* [YOUR INSTRUCTIONS] Restate the records word for word, omitting nothing.

* [Collected data]

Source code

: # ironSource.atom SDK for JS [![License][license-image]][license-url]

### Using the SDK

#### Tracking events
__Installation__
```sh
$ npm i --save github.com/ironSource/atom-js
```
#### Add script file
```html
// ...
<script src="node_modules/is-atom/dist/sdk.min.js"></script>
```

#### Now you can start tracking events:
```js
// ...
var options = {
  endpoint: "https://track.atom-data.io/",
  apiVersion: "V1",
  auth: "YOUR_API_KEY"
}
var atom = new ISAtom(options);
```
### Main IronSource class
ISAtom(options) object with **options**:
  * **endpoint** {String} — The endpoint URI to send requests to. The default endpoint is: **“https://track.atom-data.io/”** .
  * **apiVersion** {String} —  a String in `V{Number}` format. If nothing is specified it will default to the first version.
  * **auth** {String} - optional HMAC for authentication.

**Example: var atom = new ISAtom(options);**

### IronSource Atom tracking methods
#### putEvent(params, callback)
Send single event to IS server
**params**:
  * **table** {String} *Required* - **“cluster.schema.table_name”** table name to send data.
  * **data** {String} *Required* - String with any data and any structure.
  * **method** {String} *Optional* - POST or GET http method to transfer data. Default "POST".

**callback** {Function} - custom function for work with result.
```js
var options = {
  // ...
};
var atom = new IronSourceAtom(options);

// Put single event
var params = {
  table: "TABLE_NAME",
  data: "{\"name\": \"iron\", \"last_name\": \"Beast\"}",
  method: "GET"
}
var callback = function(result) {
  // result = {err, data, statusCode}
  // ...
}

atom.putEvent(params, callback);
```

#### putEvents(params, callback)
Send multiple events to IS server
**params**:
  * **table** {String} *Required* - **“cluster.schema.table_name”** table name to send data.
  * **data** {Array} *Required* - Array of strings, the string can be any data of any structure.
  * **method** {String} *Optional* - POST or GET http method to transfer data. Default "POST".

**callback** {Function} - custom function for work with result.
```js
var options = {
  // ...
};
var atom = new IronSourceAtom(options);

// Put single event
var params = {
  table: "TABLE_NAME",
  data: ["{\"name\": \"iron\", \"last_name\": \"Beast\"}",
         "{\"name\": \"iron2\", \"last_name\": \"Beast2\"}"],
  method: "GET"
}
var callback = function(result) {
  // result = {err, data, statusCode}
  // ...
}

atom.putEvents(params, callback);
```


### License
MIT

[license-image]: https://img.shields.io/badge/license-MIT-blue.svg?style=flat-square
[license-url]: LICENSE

* [EXERCISE SOLUTION]
Source code

: # ironSource.atom SDK for JS [![License][license-image]][license-url]

### Using the SDK

#### Tracking events
__Installation__
```sh
$ npm i --save github.com/ironSource/atom-js
```
#### Add script file
```html
// ...
<script src="node_modules/is-atom/dist/sdk.min.js"></script>
```

#### Now you can start tracking events:
```js
// ...
var options = {
  endpoint: "https://track.atom-data.io/",
  apiVersion: "V1",
  auth: "YOUR_API_KEY"
}
var atom = new ISAtom(options);
```
### Main IronSource class
ISAtom(options) object with **options**:
  * **endpoint** {String} — The endpoint URI to send requests to. The default endpoint is: **“https://track.atom-data.io/”** .
  * **apiVersion** {String} —  a String in `V{Number}` format. If nothing is specified it will default to the first version.
  * **auth** {String} - optional HMAC for authentication.

**Example: var atom = new ISAtom(options);**

### IronSource Atom tracking methods
#### putEvent(params, callback)
Send single event to IS server
**params**:
  * **table** {String} *Required* - **“cluster.schema.table_name”** table name to send data.
  * **data** {String} *Required* - String with any data and any structure.
  * **method** {String} *Optional* - POST or GET http method to transfer data. Default "POST".

**callback** {Function} - custom function for work with result.
```js
var options = {
  // ...
};
var atom = new IronSourceAtom(options);

// Put single event
var params = {
  table: "TABLE_NAME",
  data: "{\"name\": \"iron\", \"last_name\": \"Beast\"}",
  method: "GET"
}
var callback = function(result) {
  // result = {err, data, statusCode}
  // ...
}

atom.putEvent(params, callback);
```

#### putEvents(params, callback)
Send multiple events to IS server
**params**:
  * **table** {String} *Required* - **“cluster.schema.table_name”** table name to send data.
  * **data** {Array} *Required* - Array of strings, the string can be any data of any structure.
  * **method** {String} *Optional* - POST or GET http method to transfer data. Default "POST".

**callback** {Function} - custom function for work with result.
```js
var options = {
  // ...
};
var atom = new IronSourceAtom(options);

// Put single event
var params = {
  table: "TABLE_NAME",
  data: ["{\"name\": \"iron\", \"last_name\": \"Beast\"}",
         "{\"name\": \"iron2\", \"last_name\": \"Beast2\"}"],
  method: "GET"
}
var callback = function(result) {
  // result = {err, data, statusCode}
  // ...
}

atom.putEvents(params, callback);
```


### License
MIT

[license-image]: https://img.shields.io/badge/license-MIT-blue.svg?style=flat-square
[license-url]: LICENSE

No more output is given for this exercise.